I ran the benchmarks when aerospike was configured on a single server, no replication, and achieved excellent transactions per second results. When I configured a new namespace with replication factor of 2, and added 11 servers across 3 datacenters, the transactions per second of the benchmark drops to almost 0.
I easily get 100Mbps between each of the nodes, and there’s no packet loss, and I’ve verified there are no firewall rules affecting connectivity, so I believe the problem is isolated to either my configuration or how aerospike is handling writes/reads.
Here’s some of my benchmark logs:
> 2015-01-15 14:56:14 INFO write(tps=43 timeouts=0 errors=0) read(tps=33 timeouts=7 errors=0) total(tps=76 timeouts=7 errors=0)
> 2015-01-15 14:56:15 INFO write(tps=9 timeouts=0 errors=0) read(tps=14 timeouts=3 errors=0) total(tps=23 timeouts=3 errors=0)
> 2015-01-15 14:56:16 INFO write(tps=8 timeouts=0 errors=0) read(tps=20 timeouts=1 errors=0) total(tps=28 timeouts=1 errors=0)
> 2015-01-15 14:56:17 INFO write(tps=4 timeouts=0 errors=0) read(tps=4 timeouts=0 errors=0) total(tps=8 timeouts=0 errors=0)
> 2015-01-15 14:56:18 INFO write(tps=0 timeouts=0 errors=0) read(tps=0 timeouts=0 errors=0) total(tps=0 timeouts=0 errors=0)

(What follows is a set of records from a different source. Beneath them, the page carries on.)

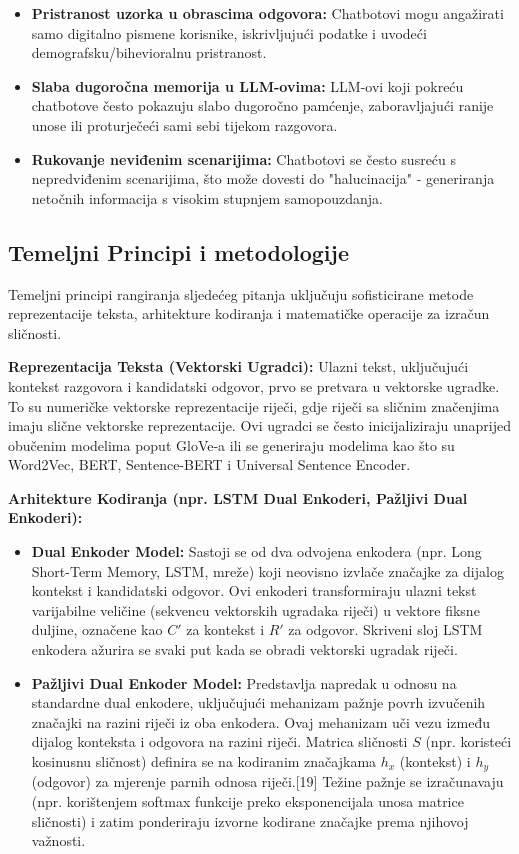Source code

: \begin{itemize}
\item \textbf{Pristranost uzorka u obrascima odgovora:} Chatbotovi mogu angažirati samo digitalno pismene korisnike, iskrivljujući podatke i uvodeći demografsku/bihevioralnu pristranost.
\item \textbf{Slaba dugoročna memorija u LLM-ovima:} LLM-ovi koji pokreću chatbotove često pokazuju slabo dugoročno pamćenje, zaboravljajući ranije unose ili proturječeći sami sebi tijekom razgovora.
\item \textbf{Rukovanje neviđenim scenarijima:} Chatbotovi se često susreću s nepredviđenim scenarijima, što može dovesti do "halucinacija" - generiranja netočnih informacija s visokim stupnjem samopouzdanja.
\end{itemize}


\subsection{Temeljni Principi i metodologije}
Temeljni principi rangiranja sljedećeg pitanja uključuju sofisticirane metode reprezentacije teksta, arhitekture kodiranja i matematičke operacije za izračun sličnosti.

\textbf{Reprezentacija Teksta (Vektorski Ugradci):} Ulazni tekst, uključujući kontekst razgovora i kandidatski odgovor, prvo se pretvara u vektorske ugradke. To su numeričke vektorske reprezentacije riječi, gdje riječi sa sličnim značenjima imaju slične vektorske reprezentacije. Ovi ugradci se često inicijaliziraju unaprijed obučenim modelima poput GloVe-a ili se generiraju modelima kao što su Word2Vec, BERT, Sentence-BERT i Universal Sentence Encoder.

\textbf{Arhitekture Kodiranja (npr. LSTM Dual Enkoderi, Pažljivi Dual Enkoderi):}
\begin{itemize}
\item \textbf{Dual Enkoder Model:} Sastoji se od dva odvojena enkodera (npr. Long Short-Term Memory, LSTM, mreže) koji neovisno izvlače značajke za dijalog kontekst i kandidatski odgovor. Ovi enkoderi transformiraju ulazni tekst varijabilne veličine (sekvencu vektorskih ugradaka riječi) u vektore fiksne duljine, označene kao $C'$ za kontekst i $R'$ za odgovor. Skriveni sloj LSTM enkodera ažurira se svaki put kada se obradi vektorski ugradak riječi.

\item \textbf{Pažljivi Dual Enkoder Model:} Predstavlja napredak u odnosu na standardne dual enkodere, uključujući mehanizam pažnje povrh izvučenih značajki na razini riječi iz oba enkodera. Ovaj mehanizam uči vezu između dijalog konteksta i odgovora na razini riječi. Matrica sličnosti $S$ (npr. koristeći kosinusnu sličnost) definira se na kodiranim značajkama $h_x$ (kontekst) i $h_y$ (odgovor) za mjerenje parnih odnosa riječi.[19] Težine pažnje se izračunavaju (npr. korištenjem softmax funkcije preko eksponencijala unosa matrice sličnosti) i zatim ponderiraju izvorne kodirane značajke prema njihovoj važnosti.
\end{itemize}



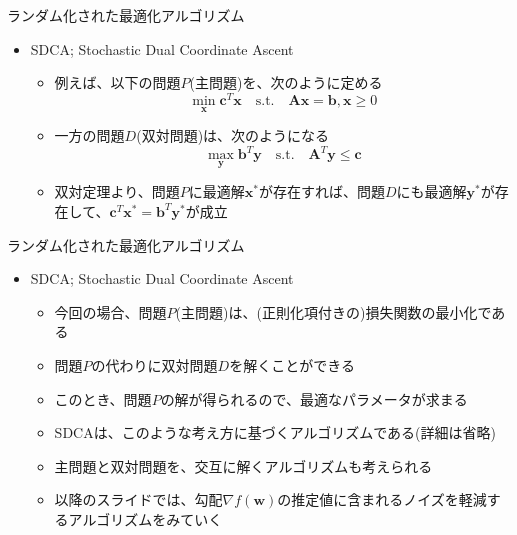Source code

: \documentclass[dvipdfmx,notheorems,t]{beamer}
\begin{document}
\begin{frame}{ランダム化された最適化アルゴリズム}

\begin{itemize}
	\item SDCA; Stochastic Dual Coordinate Ascent
	\begin{itemize}		
		\item 例えば、以下の問題$P$(主問題)を、次のように定める
		\begin{equation}
			\min_{\bm{x}} \bm{c}^T \bm{x} \quad \mathrm{s.t.} \quad \bm{A} \bm{x} = \bm{b}, \bm{x} \ge 0
		\end{equation}
		
		\item 一方の問題$D$(双対問題)は、次のようになる
		\begin{equation}
			\max_{\bm{y}} \bm{b}^T \bm{y} \quad \mathrm{s.t.} \quad \bm{A}^T \bm{y} \le \bm{c}
		\end{equation}
		
		\item 双対定理より、問題$P$に最適解$\bm{x}^*$が存在すれば、問題$D$にも最適解$\bm{y}^*$が存在して、$\bm{c}^T \bm{x}^* = \bm{b}^T \bm{y}^*$が成立
	\end{itemize}
\end{itemize}

\end{frame}

\begin{frame}{ランダム化された最適化アルゴリズム}

\begin{itemize}
	\item SDCA; Stochastic Dual Coordinate Ascent
	\begin{itemize}		
		\item 今回の場合、問題$P$(主問題)は、(正則化項付きの)\alert{損失関数の最小化}である
		\item 問題$P$の代わりに双対問題$D$を解くことができる
		\item このとき、問題$P$の解が得られるので、最適なパラメータが求まる
		\newline
		
		\item SDCAは、このような考え方に基づくアルゴリズムである(詳細は省略)
		\newline
		
		\item 主問題と双対問題を、交互に解くアルゴリズムも考えられる
		\newline
		
		\item 以降のスライドでは、勾配$\nabla f(\bm{w})$の推定値に含まれる\alert{ノイズ}を軽減するアルゴリズムをみていく
	\end{itemize}
\end{itemize}

\end{frame}
\end{document}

> 2015-01-15 14:56:19 INFO write(tps=2 timeouts=0 errors=0) read(tps=2 timeouts=0 errors=0) total(tps=4 timeouts=0 errors=0)
> 2015-01-15 14:56:20 INFO write(tps=14 timeouts=0 errors=0) read(tps=14 timeouts=0 errors=0) total(tps=28 timeouts=0 errors=0)
Here’s my test namespace (I also tried using memory only, no difference):
namespace test {
replication-factor 2
memory-size 1G
storage-engine device {
file /opt/aerospike/data/test.data
filesize 2G
data-in-memory false
}
}
Any ideas what I could be doing wrong here?